● **EXERCISE GOAL**:
Scan the lines below for the string "documentclass" and report how many lines contain it, giving only the number.

(Document images with source code)
--
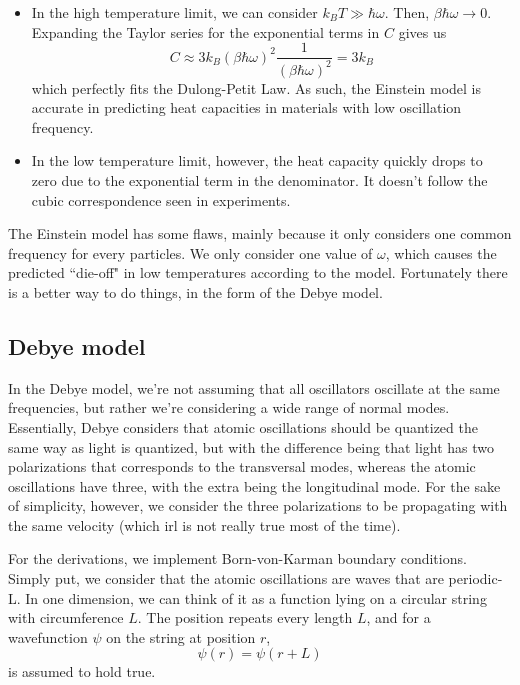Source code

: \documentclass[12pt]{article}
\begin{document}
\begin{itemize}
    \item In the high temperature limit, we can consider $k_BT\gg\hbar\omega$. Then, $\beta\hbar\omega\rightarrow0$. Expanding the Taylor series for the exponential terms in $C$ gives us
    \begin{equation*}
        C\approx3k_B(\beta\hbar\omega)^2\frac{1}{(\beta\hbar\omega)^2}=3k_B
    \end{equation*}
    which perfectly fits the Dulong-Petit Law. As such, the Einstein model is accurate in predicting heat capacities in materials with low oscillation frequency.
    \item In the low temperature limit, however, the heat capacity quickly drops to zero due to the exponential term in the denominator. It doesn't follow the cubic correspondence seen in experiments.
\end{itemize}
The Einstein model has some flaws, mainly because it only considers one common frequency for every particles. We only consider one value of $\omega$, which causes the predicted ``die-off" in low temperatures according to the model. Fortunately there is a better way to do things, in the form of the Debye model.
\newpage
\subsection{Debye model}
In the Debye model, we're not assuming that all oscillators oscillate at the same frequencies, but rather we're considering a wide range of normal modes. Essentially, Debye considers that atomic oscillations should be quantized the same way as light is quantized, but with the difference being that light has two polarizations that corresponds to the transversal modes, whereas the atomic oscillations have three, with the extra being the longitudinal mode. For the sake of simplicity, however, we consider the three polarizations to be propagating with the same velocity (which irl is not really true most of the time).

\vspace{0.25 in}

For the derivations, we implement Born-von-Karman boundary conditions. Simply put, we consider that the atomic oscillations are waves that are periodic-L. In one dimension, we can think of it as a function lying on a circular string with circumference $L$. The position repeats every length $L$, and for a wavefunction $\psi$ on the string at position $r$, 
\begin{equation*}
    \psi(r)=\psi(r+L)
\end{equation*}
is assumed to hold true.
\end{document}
--
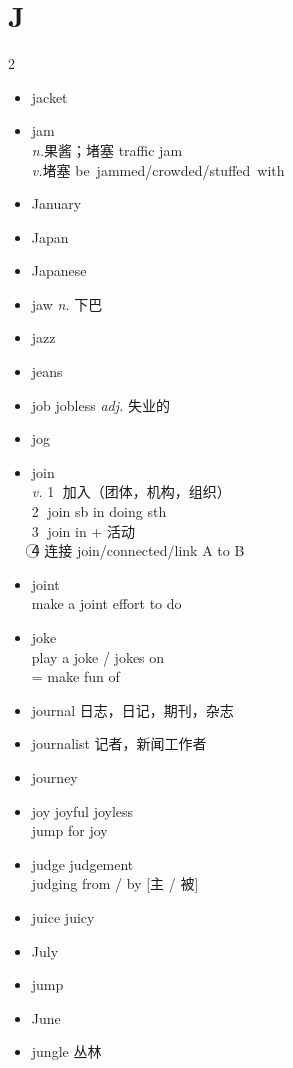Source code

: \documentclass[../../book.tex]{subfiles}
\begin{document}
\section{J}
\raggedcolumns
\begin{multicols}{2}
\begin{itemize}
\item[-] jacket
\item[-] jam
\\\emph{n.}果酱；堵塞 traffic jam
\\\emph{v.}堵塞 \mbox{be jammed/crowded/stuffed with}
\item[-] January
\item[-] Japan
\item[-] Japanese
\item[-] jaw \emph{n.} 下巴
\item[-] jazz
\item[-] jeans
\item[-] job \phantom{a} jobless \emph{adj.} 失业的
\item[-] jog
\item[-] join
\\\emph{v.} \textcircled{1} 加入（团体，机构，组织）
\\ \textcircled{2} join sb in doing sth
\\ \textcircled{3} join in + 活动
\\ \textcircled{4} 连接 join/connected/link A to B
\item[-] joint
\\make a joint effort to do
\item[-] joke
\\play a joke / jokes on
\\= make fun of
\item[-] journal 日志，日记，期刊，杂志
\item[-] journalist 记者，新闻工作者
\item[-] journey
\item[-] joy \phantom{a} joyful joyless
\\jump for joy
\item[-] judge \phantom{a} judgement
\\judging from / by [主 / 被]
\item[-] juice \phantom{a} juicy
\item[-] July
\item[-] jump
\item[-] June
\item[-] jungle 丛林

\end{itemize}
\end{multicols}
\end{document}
--
● **TASK SOLUTION**:
2